A quality index for construction big data in EPB shield tunneling
Published in Working paper, to be submitted to Automation in Construction, 2023
The massive quantity of data generated continuously during the EPB shield tunneling process can be utilized for tunneling performance prediction and operation optimization through the development of data-driven models. However, the quality of these data determines an upper bound of the accuracy of developed data-driven models, it plays a critical role in ensuring accurate predictions and informed decision-making. Despite its importance, there is currently no universally accepted method for assessing the quality of data in EPB shield tunneling. Herein, we proposed a concise formulation of a quality index for construction big data in EPB shield tunneling, which is defined as the average value among three distinct sub-terms, i.e., Representativeness, Diversity, and Informativeness. Representativeness originated from the harmfulness of the outliers on the data quality and the developed models, which quantitatively pertains to the number of outliers between clusters. Diversity is assessed by the area of the convex hull that encloses the dataset, measuring the breadth of variation within the dataset.

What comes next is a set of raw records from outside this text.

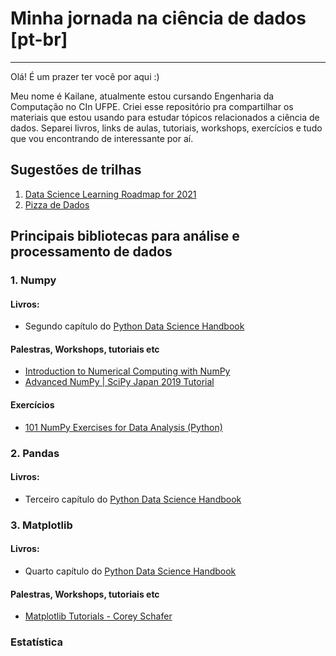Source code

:# Minha jornada na ciência de dados [pt-br]
---

Olá! É um prazer ter você por aqui :)

Meu nome é Kailane, atualmente estou cursando Engenharia da Computação no CIn UFPE. Criei esse repositório pra compartilhar os materiais que estou usando para estudar tópicos relacionados a ciência de dados. Separei livros, links de aulas, tutoriais, workshops, exercícios e tudo que vou encontrando de interessante por aí.


## Sugestões de trilhas

1. [Data Science Learning Roadmap for 2021](https://towardsdatascience.com/data-science-learning-roadmap-for-2021-84f2ba09a44f)
2. [Pizza de Dados](https://github.com/PizzaDeDados/datascience-pizza)


## Principais bibliotecas para análise e processamento de dados

### 1. Numpy

#### Livros:

* Segundo capítulo do [Python Data Science Handbook](https://jakevdp.github.io/PythonDataScienceHandbook/)

#### Palestras, Workshops, tutoriais etc

* [Introduction to Numerical Computing with NumPy](https://www.youtube.com/watch?v=ZB7BZMhfPgk&t=5772s)
* [Advanced NumPy | SciPy Japan 2019 Tutorial](https://www.youtube.com/watch?v=cYugp9IN1-Q)

#### Exercícios

* [101 NumPy Exercises for Data Analysis (Python)](https://www.machinelearningplus.com/python/101-numpy-exercises-python/)

### 2. Pandas

#### Livros:

* Terceiro capítulo do [Python Data Science Handbook](https://jakevdp.github.io/PythonDataScienceHandbook/)

### 3. Matplotlib

#### Livros:

* Quarto capítulo do [Python Data Science Handbook](https://jakevdp.github.io/PythonDataScienceHandbook/)

#### Palestras, Workshops, tutoriais etc

* [Matplotlib Tutorials - Corey Schafer](https://www.youtube.com/watch?v=UO98lJQ3QGI&list=PL-osiE80TeTvipOqomVEeZ1HRrcEvtZB_)


### Estatística





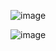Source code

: ![image](https://github.com/leonxn/quizz_heroes/assets/16175082/1e197ed1-2e0b-4864-a993-e312c15c4983)

![image](https://github.com/leonxn/quizz_heroes/assets/16175082/9123ad5b-5fa4-466a-b358-ebb284e1ea8c)
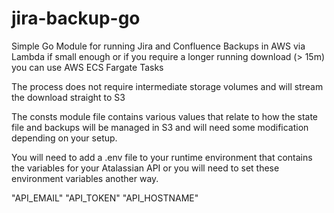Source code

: # jira-backup-go

Simple Go Module for running Jira and Confluence Backups in AWS via Lambda if small enough or if you require a longer running download (> 15m) you can use AWS ECS Fargate Tasks

The process does not require intermediate storage volumes and will stream the download straight to S3

The consts module file contains various values that relate to how the state file and backups will be managed in S3 and will need some modification depending on your setup.

You will need to add a .env file to your runtime environment that contains the variables for your Atalassian API or you will need to set these environment variables another way.

"API_EMAIL"
"API_TOKEN"
"API_HOSTNAME"

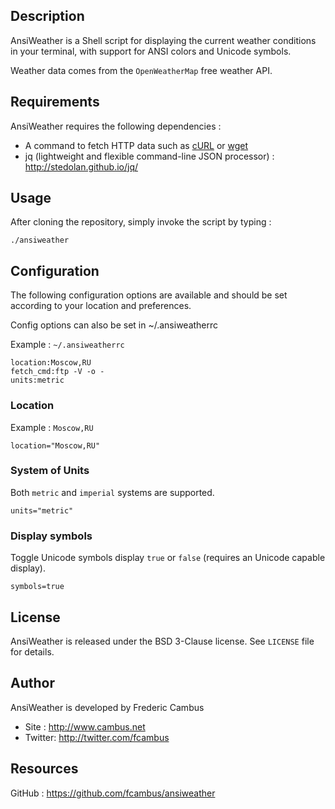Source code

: ## Description

AnsiWeather is a Shell script for displaying the current weather conditions in your
terminal, with support for ANSI colors and Unicode symbols.

Weather data comes from the `OpenWeatherMap` free weather API.

## Requirements

AnsiWeather requires the following dependencies : 

- A command to fetch HTTP data such as [cURL](http://curl.haxx.se) or [wget](https://www.gnu.org/software/wget/)
- jq (lightweight and flexible command-line JSON processor) : http://stedolan.github.io/jq/

## Usage

After cloning the repository, simply invoke the script by typing :

	./ansiweather

## Configuration

The following configuration options are available and should be set according
to your location and preferences.

Config options can also be set in ~/.ansiweatherrc

Example : `~/.ansiweatherrc`

	location:Moscow,RU
	fetch_cmd:ftp -V -o -
	units:metric
        

### Location

Example : `Moscow,RU`

	location="Moscow,RU"

### System of Units

Both `metric` and `imperial` systems are supported.

	units="metric"

### Display symbols

Toggle Unicode symbols display `true` or `false` (requires an Unicode capable display).

	symbols=true

## License

AnsiWeather is released under the BSD 3-Clause license. See `LICENSE` file
for details.

## Author

AnsiWeather is developed by Frederic Cambus

- Site : http://www.cambus.net
- Twitter: http://twitter.com/fcambus

## Resources

GitHub : https://github.com/fcambus/ansiweather
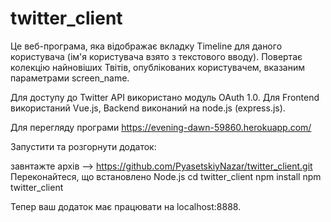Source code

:﻿# twitter_client 

Це веб-програма, яка відображає вкладку Timeline для даного користувача (ім'я користувача взято з текстового вводу).
Повертає колекцію найновіших Твітів, опублікованих користувачем, вказаним параметрами screen_name. 

Для доступу до Twitter API використано модуль OAuth 1.0. 
Для Frontend використаний Vue.js, Backend виконаний на node.js  (express.js).

Для перегляду програми https://evening-dawn-59860.herokuapp.com/

Запустити та розгорнути додаток:

завнтажте архів --> https://github.com/PyasetskiyNazar/twitter_client.git
Переконайтеся, що встановлено Node.js 
	cd twitter_client
	npm install
	npm twitter_client

Тепер ваш додаток має працювати на localhost:8888.
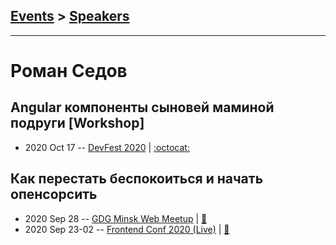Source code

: ## [Events](../README.md) > [Speakers](../speakers.md)
---

# Роман Седов

## Angular компоненты сыновей маминой подруги [Workshop]
- 2020 Oct 17 -- [DevFest 2020](https://youtu.be/wwynvEBh-P4)   | [:octocat:](https://stackblitz.com/edit/angular-declarative-components) 
## Как перестать беспокоиться и начать опенсорсить
- 2020 Sep 28 -- [GDG Minsk Web Meetup](https://www.youtube.com/watch?v=IMyKfLmll4g)  | [:notebook:](https://drive.google.com/file/d/1K5oKDkj3r47vSTUBq7prCeX2m8d9JvaL/view?usp=sharing)  
- 2020 Sep 23-02 -- [Frontend Conf 2020 (Live)](https://youtu.be/V_LPAHJkkDg)  | [:notebook:](https://drive.google.com/file/d/1u9kjxqZgujgo1dtb0IAMbiIpg8m135WN/view)  
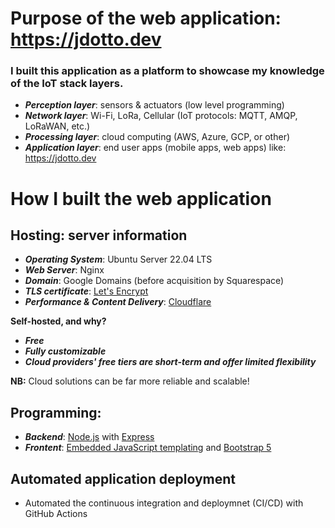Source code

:# Purpose of the web application: https://jdotto.dev
### I built this application as a platform to showcase my knowledge of the IoT stack layers.
 - ***Perception layer***: sensors & actuators (low level programming)
 - ***Network layer***: Wi-Fi, LoRa, Cellular (IoT protocols: MQTT, AMQP, LoRaWAN, etc.)
 - ***Processing layer***: cloud computing (AWS, Azure, GCP, or other)
 - ***Application layer***: end user apps (mobile apps, web apps) like: https://jdotto.dev
 
# How I built the web application

Hosting: server information
-
 - ***Operating System***: Ubuntu Server 22.04 LTS
 - ***Web Server***: Nginx
 - ***Domain***: Google Domains (before acquisition by Squarespace)
 - ***TLS certificate***: [Let's Encrypt](https://letsencrypt.org/)
 - ***Performance & Content Delivery***: [Cloudflare](https://www.cloudflare.com/)


**Self-hosted, and why?**
 - ***Free***
 - ***Fully customizable***
 - ***Cloud providers' free tiers are short-term and offer limited flexibility***

**NB:** Cloud solutions can be far more reliable and scalable!

 Programming:
 -
- ***Backend***: [Node.js](https://nodejs.org/en) with [Express](https://expressjs.com/)
- ***Frontent***: [Embedded JavaScript templating](https://ejs.co/) and [Bootstrap 5](https://getbootstrap.com/)

Automated application deployment
-
 - Automated the continuous integration and deploymnet (CI/CD) with GitHub Actions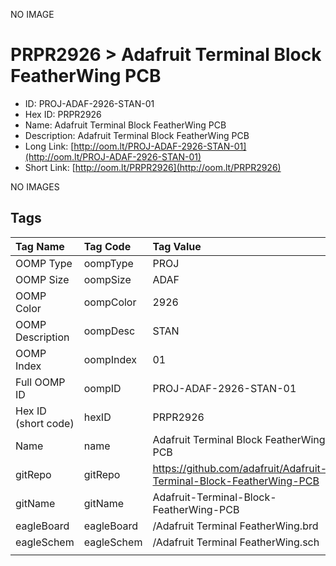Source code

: 


  
NO IMAGE  
# PRPR2926 > Adafruit Terminal Block FeatherWing PCB

- ID: PROJ-ADAF-2926-STAN-01
- Hex ID: PRPR2926
- Name: Adafruit Terminal Block FeatherWing PCB
- Description: Adafruit Terminal Block FeatherWing PCB
- Long Link: [http://oom.lt/PROJ-ADAF-2926-STAN-01](http://oom.lt/PROJ-ADAF-2926-STAN-01)
- Short Link: [http://oom.lt/PRPR2926](http://oom.lt/PRPR2926)
  
NO IMAGES  
## Tags
  

|Tag Name|Tag Code|Tag Value|
| :--- | :--- | :--- |
|OOMP Type|oompType|PROJ|
|OOMP Size|oompSize|ADAF|
|OOMP Color|oompColor|2926|
|OOMP Description|oompDesc|STAN|
|OOMP Index|oompIndex|01|
|Full OOMP ID|oompID|PROJ-ADAF-2926-STAN-01|
|Hex ID (short code)|hexID|PRPR2926|
|Name|name|Adafruit Terminal Block FeatherWing PCB|
|gitRepo|gitRepo|https://github.com/adafruit/Adafruit-Terminal-Block-FeatherWing-PCB|
|gitName|gitName|Adafruit-Terminal-Block-FeatherWing-PCB|
|eagleBoard|eagleBoard|/Adafruit Terminal FeatherWing.brd|
|eagleSchem|eagleSchem|/Adafruit Terminal FeatherWing.sch|
||||
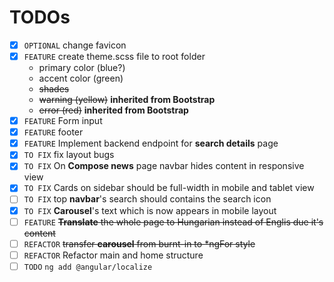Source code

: # TODOs

- [x] `OPTIONAL` change favicon
- [x] `FEATURE` create theme.scss file to root folder
    * primary color (blue?)
    * accent color (green)
    * ~~shades~~
    * ~~warning (yellow)~~ **inherited from Bootstrap**
    * ~~error (red)~~ **inherited from Bootstrap**
- [x] `FEATURE` Form input
- [x] `FEATURE` footer
- [x] `FEATURE` Implement backend endpoint for __search details__ page
- [x] `TO FIX` fix layout bugs 
- [x] `TO FIX` On __Compose news__ page navbar hides content in responsive view 
- [x] `TO FIX` Cards on sidebar should be full-width in mobile and tablet view
- [ ] `TO FIX` top __navbar__'s search should contains the search icon
- [X] `TO FIX` __Carousel__'s text which is now appears in mobile layout
- [ ] `FEATURE` ~~__Translate__ the whole page to Hungarian instead of Englis due it's content~~
- [ ] `REFACTOR` ~~transfer __carousel__ from burnt-in to \*ngFor style~~
- [ ] `REFACTOR` Refactor main and home structure
- [ ] `TODO` `ng add @angular/localize`
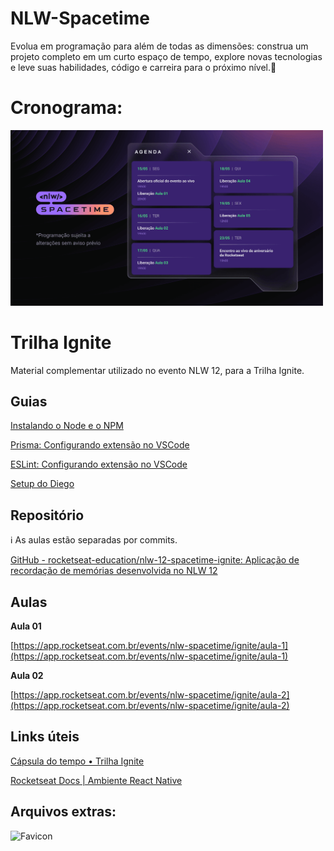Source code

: # NLW-Spacetime
Evolua em programação para além de todas as dimensões: construa um projeto completo em um curto espaço de tempo, explore novas tecnologias e leve suas habilidades, código e carreira para o próximo nível.🚀

# Cronograma: 
<img src="cronograma.png" width="500px">

# Trilha Ignite

Material complementar utilizado no evento NLW 12, para a Trilha Ignite.

## Guias

[Instalando o Node e o NPM](https://www.notion.so/Instalando-o-Node-e-o-NPM-d162e2582d5c48499bc6703526912456)

[Prisma: Configurando extensão no VSCode](https://www.notion.so/Prisma-Configurando-extens-o-no-VSCode-256d8348033b4957955e0598eedd01eb)

[ESLint: Configurando extensão no VSCode](https://www.notion.so/ESLint-Configurando-extens-o-no-VSCode-d8f5486a52ae4463afbb3897d1c1fd56)

[Setup do Diego](https://www.notion.so/Setup-do-Diego-e153f5d7e0864bf4982dd6ad3f89cf3c)

## Repositório

<aside>
ℹ️  As aulas estão separadas por commits.

</aside>

[GitHub - rocketseat-education/nlw-12-spacetime-ignite: Aplicação de recordação de memórias desenvolvida no NLW 12](https://github.com/rocketseat-education/nlw-12-spacetime-ignite)

## Aulas

**Aula 01**

[https://app.rocketseat.com.br/events/nlw-spacetime/ignite/aula-1](https://app.rocketseat.com.br/events/nlw-spacetime/ignite/aula-1)

**Aula 02**

[https://app.rocketseat.com.br/events/nlw-spacetime/ignite/aula-2](https://app.rocketseat.com.br/events/nlw-spacetime/ignite/aula-2)

## Links úteis

[Cápsula do tempo • Trilha Ignite](https://www.figma.com/community/file/1240070456276424762)

[Rocketseat Docs | Ambiente React Native](https://react-native.rocketseat.dev/)

## Arquivos extras:

![Favicon](https://s3-us-west-2.amazonaws.com/secure.notion-static.com/ef4d7a33-eb32-4e83-8f45-7c3bb87119ff/favicon.png)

Informativeness evaluate information richness of the dataset in terms of training data-driven models, it can be quantified by the confidence or uncertainty in the predictions generated by the developed model. The developed quantification formulation for quality index was applied to quantitatively assess the quality of three filed datasets, yielding quality index of 0.762, 0.754, and 0.719 respectively. The effectiveness of the quality index is quantitatively demonstrated by examining its correlation with the performance measures of the developed data-driven models in three scenarios. The strong positive correlation coefficient of 0.99 between the quality index and the developed model’s performance illustrates the capability of the quality index to accurately capture the dataset’s potential for developing precise data-driven models.